Twitter Analytics is accessible from the drop-down menu that appears when you click on your profile picture. While the tool provides a lot of insight into the overall engagement of your tweets, figuring out the best times to tweet aren’t so obvious. The Audience tab breaks down your followers into various segments, including Country and Region. What can you gain from this? You might notice, for example, that a significant percentage of your followers are based in Europe. If you’ve been tweeting in the evenings or mornings of Eastern Standard Time you might be missing followers who are already asleep!

Third-Party Tools

Google Analytics

Google Analytics can generate different reports related to how your social media accounts drive traffic to your website. The network referrals report, for example, shows which social media accounts drive the most traffic. The plugins report shows data on which articles are being shared via social share buttons. If you’ve setup your Google Analytics Goals (such as downloads, page views, or time spent on a landing page), the conversions report shows which social media accounts have been contributing the most toward your goals.
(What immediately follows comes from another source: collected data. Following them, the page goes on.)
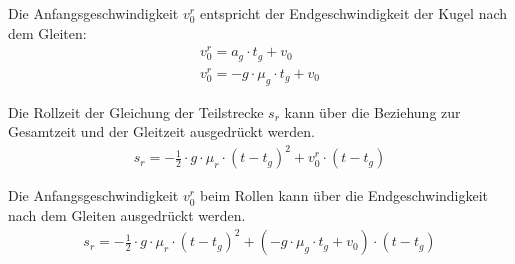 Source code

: Die Anfangsgeschwindigkeit $v^r_0$ entspricht der Endgeschwindigkeit der Kugel nach dem Gleiten:
\begin{align}
    v^r_0 = a_g \cdot t_g + v_0\\
    v^r_0 = - g \cdot \mu_g \cdot t_g + v_0
\end{align}

Die Rollzeit der Gleichung der Teilstrecke $s_r$ kann über die Beziehung zur Gesamtzeit und der Gleitzeit ausgedrückt werden.
\begin{align}
    s_r = - \frac{1}{2} \cdot g \cdot \mu_r \cdot (t - t_g)^2 + v^r_0 \cdot (t - t_g)
\end{align}

Die Anfangsgeschwindigkeit $v^r_0$ beim Rollen kann über die Endgeschwindigkeit nach dem Gleiten ausgedrückt werden.
\begin{align}
    s_r = - \frac{1}{2} \cdot g \cdot \mu_r \cdot (t - t_g)^2 + (-g \cdot \mu_g \cdot t_g + v_0) \cdot (t - t_g)
\end{align}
It’s important to remember that data available through these social media reports doesn’t directly show the best times to post to your social media accounts. Rather, you can take these reports and cross-reference with your social media history to determine the best times to post. For example, if you see the network referrals report showing most traffic is coming from Twitter, check your tweet history to see when you’ve been posting (Twitter analytics also show link clicks by the tweet).

Third-Party Studies

Let’s say you’re just starting to build your social media presence and don’t have any data to help determine the best times you should post. Don’t fret! Companies such as CoSchedule and HubSpot regularly publish studies and aggregate posts that provide general information on the best time to post (for example, CoSchedule’s post explains the best time to post on Facebook is in the afternoon, 1-4 PM, Friday through Sunday). These resources give you a great starting point without guessing blindly about when to best post to your social media accounts.

Experiment and Adjust

Remember that finding perfect time to post to Facebook and Twitter will vary from business to business. If you still find your strategy lacking in the conversions you’re hoping for, don’t panic! Social media accounts with inconsistent or little history won’t likely show the best times for you to post, but every account begins with one post. The more you post, the more reliable your data becomes. Combining content that resonates with users along with a relevant posting schedule will put you on the right track toward driving the traffic and conversions you expect for your business.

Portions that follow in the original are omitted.